Ways to regulate dust include extractors, collection systems and maximum airflow. Wearing a respirator or a dusk mask at the absolute minimum can help prevent the amount of dust a miner will inhale. Though it is vital that the correct respirator or dust mask is used, as each is different, depending on what cartridge is installed in the device.


Operating machines or tools underground will generally use electricity. It is important to remember that electricity seeks the path of least resistance to earth. Most cases the path of least resistance is the body as it is 80% water. It is vital that the design and installing any electrical supply is safe. The miner cannot touch any live electrical component.

Personal protective equipment

Personal protective equipment (PPE) can help in protecting a miner from potential hazards. PPE is not a replacement for eliminating a specific problem. It might be preferable to fit an extraction system for dust rather than wearing a dust mask.

A quantity of items should be worn when employed in a mining area such as hard hats, footwear, breathing, hearing and eye protection. Hard hats can be uncomfortable, fall off and restrict clearance in small spaces, but these inconveniences save lives. Footwear suitable for miners are steel capped boots. They provide a lot more support for ankles and grip when walking on loose and rugged surfaces. The steel cap provides protection for your toes if something drops or falls onto your feet. Breathing protection general comes from dust masks either rubber of paper. Both are designed to sit on a clean shaven face. When the miner has a bear or stubble the effectiveness of these masks is reduced. Hearing protection generally comes in two forms that are ear plugs and ear muffs. Ear protection only cuts out area of the noise, usually around 20db(A). Since only part of the noise is cut out it is important to ensure that the miner realises that higher levels of ear protection is required when working next to excessively noisy machines such as jack hammers. Generally eye protection should be worn at all times. There is a constant risk of particles of some nature being airborne and perhaps entering the eye. Damage to the attention may be something small just like a scratch to really losing an eye.
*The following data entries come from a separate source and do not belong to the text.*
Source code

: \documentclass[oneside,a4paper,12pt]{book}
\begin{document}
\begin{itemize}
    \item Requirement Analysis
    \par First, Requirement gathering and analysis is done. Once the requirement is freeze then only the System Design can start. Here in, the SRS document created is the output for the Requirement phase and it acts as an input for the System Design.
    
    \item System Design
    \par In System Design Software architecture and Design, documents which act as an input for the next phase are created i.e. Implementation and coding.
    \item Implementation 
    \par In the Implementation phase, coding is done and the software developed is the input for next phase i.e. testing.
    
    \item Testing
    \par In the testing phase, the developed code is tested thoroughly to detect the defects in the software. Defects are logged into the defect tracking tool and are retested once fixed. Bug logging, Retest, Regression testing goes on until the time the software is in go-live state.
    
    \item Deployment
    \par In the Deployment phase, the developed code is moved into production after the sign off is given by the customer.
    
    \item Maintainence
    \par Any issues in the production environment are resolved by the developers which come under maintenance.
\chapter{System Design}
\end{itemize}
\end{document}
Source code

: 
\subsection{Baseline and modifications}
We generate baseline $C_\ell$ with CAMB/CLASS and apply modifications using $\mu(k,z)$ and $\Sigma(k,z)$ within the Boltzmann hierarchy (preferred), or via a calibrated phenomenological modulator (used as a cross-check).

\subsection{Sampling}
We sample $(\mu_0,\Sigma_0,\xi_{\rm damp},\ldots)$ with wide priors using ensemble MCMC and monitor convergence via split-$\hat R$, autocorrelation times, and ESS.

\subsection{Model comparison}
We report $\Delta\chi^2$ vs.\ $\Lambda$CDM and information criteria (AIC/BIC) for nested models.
These rules and advised safety precautions to be taken are put set up for a reason. It really is solely to help protect the average person from getting injured or killed. But miners in the opal fields generally hold the she'll be right attitude. A great deal of preventions can be put in spot to help ensure safety but if the miner does not follow them they are next to useless. They could think only a short amount of exposure to dust is fine, but if they continue to have contact with dust containing silica they could cause the onset of silicosis. Not only can you do internal damage through various noxious gases and dusts, but a lot of damage can be carried out to the body itself. Cuts, sprains and broken bones are lots of things which may appear depending on how safe, cautious and or ignorant the miner is.


The top five potential hazards in opal field mining are explosives, unstable ground, shafts, machinery and dust. Many of these potential hazards have laws, regulations and precautions put in destination to ensure the very least standard of safety. This minimum standard of safety is merely reached if the individual who enters the claim follows the guidelines. Underneath line being that safety in the opal fields boils down to each individual that enters the claim. In case the miner is ignorant, complacent or plain lazy the safety of not only themselves but for others dealing with them could be in danger. It's the miner's responsibility to ensure that not only are they safe but also fellow co-workers.